The next Superior General, Mother Valentina Colombo, who served from 1955 until 1967, faced a most difficult challenge. She continued the process of evaluating the institutions and works, including those established by Mother Cabrini. Some were discontinued; others updated, maintained or expanded.
The Institute of the Missionary Sisters of the Sacred Heart of Jesus was relatively young, yet many of the sisters who had personally known Mother Cabrini were aging or dying. It was feared that as memories lessened, the energy of the original vision could also diminish.
Pope John XXIII, a leader with broad vision opened the windows of the Church, when he convoked the ecumenical council, Vatican II, on October 11, 1962. The Council, which was solemnly closed in December, 1965, produced a body of documents which would revolutionize the way the Church responded to the modern world.
At an Extraordinary General Chapter of Renewal, which began in Rome in 1967 and ended in West Park, New York, in 1968, the sisters faced the challenges unique to them as an Institute. The chapter was a time of light and grace. Mother Chiara Grasselli was elected Superior General in a climate of prayer and discernment. The aim of the Chapter was the renewal of religious life understood in its complex whole, both as an interior spiritual life and as an apostolic life.
The sisters heeded the call of Vatican II to be inculturated and to live closer to the people they served. Their moving outward was strengthened and enriched as they studied and learned new concepts and methods of evangelization and ministry.

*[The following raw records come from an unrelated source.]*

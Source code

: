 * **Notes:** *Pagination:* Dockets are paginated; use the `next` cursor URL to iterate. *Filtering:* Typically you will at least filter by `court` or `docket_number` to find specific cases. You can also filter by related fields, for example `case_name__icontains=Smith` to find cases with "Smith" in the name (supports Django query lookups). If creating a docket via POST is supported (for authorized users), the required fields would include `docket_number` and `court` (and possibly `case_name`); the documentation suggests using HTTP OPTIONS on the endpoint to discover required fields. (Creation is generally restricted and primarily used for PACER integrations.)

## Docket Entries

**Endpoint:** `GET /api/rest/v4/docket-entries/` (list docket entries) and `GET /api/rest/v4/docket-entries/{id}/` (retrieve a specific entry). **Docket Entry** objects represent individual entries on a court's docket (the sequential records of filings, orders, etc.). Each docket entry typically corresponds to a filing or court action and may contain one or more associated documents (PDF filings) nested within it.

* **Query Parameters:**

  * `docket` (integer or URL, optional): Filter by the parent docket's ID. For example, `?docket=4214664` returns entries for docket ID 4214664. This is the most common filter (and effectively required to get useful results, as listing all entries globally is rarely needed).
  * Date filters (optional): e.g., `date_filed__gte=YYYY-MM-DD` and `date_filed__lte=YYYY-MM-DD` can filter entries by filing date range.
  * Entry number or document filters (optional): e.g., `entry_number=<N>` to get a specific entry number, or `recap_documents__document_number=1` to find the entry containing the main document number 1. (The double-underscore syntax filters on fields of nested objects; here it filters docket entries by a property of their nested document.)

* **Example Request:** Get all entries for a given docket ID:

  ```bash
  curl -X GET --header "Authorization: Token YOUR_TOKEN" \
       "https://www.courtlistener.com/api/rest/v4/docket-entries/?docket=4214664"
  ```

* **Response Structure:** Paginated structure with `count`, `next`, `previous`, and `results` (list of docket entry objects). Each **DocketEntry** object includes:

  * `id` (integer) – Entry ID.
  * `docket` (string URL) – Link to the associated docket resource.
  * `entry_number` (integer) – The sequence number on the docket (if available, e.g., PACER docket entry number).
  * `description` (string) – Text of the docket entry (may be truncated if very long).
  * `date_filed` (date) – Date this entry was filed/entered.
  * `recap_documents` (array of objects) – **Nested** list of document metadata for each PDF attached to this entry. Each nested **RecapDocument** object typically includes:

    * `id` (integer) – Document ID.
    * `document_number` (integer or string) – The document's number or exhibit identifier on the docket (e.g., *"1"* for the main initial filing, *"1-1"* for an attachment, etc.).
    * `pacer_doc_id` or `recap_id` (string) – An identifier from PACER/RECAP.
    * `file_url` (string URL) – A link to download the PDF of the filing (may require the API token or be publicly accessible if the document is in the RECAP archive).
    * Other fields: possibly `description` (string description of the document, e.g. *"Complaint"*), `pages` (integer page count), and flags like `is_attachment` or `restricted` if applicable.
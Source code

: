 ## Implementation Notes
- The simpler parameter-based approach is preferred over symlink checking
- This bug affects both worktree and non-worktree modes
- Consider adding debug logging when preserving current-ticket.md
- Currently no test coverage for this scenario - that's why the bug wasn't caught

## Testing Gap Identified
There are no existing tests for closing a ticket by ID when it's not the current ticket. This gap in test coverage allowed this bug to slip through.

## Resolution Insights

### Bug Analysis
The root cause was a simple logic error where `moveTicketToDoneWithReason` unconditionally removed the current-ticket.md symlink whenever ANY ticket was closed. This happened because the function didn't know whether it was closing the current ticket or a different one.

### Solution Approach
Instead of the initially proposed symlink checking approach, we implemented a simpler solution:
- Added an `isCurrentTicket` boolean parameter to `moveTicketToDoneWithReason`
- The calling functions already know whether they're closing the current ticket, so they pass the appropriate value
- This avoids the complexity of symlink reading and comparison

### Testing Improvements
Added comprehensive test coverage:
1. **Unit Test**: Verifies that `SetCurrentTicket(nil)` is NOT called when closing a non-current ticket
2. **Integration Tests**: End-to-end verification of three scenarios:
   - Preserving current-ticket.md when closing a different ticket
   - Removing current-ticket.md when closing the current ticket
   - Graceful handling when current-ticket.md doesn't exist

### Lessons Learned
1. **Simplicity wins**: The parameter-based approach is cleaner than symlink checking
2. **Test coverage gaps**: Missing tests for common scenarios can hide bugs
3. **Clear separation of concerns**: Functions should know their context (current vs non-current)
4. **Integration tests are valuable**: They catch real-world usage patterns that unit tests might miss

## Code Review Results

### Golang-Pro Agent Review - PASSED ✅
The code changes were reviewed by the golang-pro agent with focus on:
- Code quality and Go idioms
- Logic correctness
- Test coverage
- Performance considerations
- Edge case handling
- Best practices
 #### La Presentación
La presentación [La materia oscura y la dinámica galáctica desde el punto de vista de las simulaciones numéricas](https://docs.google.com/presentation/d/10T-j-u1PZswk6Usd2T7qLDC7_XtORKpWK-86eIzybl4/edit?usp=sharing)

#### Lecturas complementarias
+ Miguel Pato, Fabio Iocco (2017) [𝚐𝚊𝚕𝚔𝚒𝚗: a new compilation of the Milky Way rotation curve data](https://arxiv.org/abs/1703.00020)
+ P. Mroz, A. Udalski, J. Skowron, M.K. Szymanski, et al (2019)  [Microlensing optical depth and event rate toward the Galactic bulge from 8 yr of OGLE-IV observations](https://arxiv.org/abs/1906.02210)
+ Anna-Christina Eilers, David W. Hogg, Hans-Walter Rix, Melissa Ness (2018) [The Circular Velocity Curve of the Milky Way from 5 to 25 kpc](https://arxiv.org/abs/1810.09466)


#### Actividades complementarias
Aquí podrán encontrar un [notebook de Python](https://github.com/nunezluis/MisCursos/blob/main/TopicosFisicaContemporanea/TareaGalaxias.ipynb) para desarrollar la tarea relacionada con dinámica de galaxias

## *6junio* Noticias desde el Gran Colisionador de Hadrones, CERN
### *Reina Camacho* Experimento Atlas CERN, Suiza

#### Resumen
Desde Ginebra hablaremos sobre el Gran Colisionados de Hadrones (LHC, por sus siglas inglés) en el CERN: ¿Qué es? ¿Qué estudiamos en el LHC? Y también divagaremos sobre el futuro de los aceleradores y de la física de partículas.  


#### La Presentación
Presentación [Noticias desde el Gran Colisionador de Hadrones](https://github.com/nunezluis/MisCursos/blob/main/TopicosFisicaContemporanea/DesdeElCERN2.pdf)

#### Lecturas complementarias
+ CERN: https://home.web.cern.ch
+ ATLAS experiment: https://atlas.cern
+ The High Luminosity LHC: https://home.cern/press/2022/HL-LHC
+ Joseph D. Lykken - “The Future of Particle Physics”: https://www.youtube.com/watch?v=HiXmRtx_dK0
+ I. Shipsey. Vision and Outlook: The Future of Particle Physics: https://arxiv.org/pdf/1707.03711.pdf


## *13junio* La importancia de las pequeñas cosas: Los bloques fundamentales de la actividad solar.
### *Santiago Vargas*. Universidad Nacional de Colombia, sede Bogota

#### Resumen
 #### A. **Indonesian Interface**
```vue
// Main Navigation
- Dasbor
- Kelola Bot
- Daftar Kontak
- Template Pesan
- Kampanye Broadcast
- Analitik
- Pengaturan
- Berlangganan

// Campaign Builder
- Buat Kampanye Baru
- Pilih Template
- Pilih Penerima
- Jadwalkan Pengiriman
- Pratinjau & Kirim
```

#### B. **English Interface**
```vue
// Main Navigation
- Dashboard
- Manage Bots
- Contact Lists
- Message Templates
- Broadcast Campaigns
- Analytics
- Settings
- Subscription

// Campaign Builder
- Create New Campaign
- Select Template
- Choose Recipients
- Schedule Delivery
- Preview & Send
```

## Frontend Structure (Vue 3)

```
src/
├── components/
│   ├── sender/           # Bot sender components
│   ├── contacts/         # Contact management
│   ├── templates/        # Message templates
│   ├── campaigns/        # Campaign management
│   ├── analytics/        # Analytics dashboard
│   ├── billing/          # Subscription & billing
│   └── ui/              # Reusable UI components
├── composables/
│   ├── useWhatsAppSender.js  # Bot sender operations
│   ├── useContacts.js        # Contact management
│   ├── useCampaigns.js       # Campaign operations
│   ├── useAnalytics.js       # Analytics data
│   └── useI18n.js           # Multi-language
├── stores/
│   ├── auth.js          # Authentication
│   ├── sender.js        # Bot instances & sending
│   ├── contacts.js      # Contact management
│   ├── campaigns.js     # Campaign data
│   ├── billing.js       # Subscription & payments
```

In 1968, the Sisters of the Sacred Heart of Sicily, were united with the Missionary Sisters of the Sacred Heart of Jesus. Expansion continued into Lebanon, Guatemala and Swaziland, Southern Africa. Mother Chiaras death in 1971 caused genuine sorrow and required the convocation of the General Chapter in 1972. Sister Regina Casey was elected as Superior General at that time. In 1980, under the leadership of Sr. Regina, the MSC Constitutions were approved and disseminated.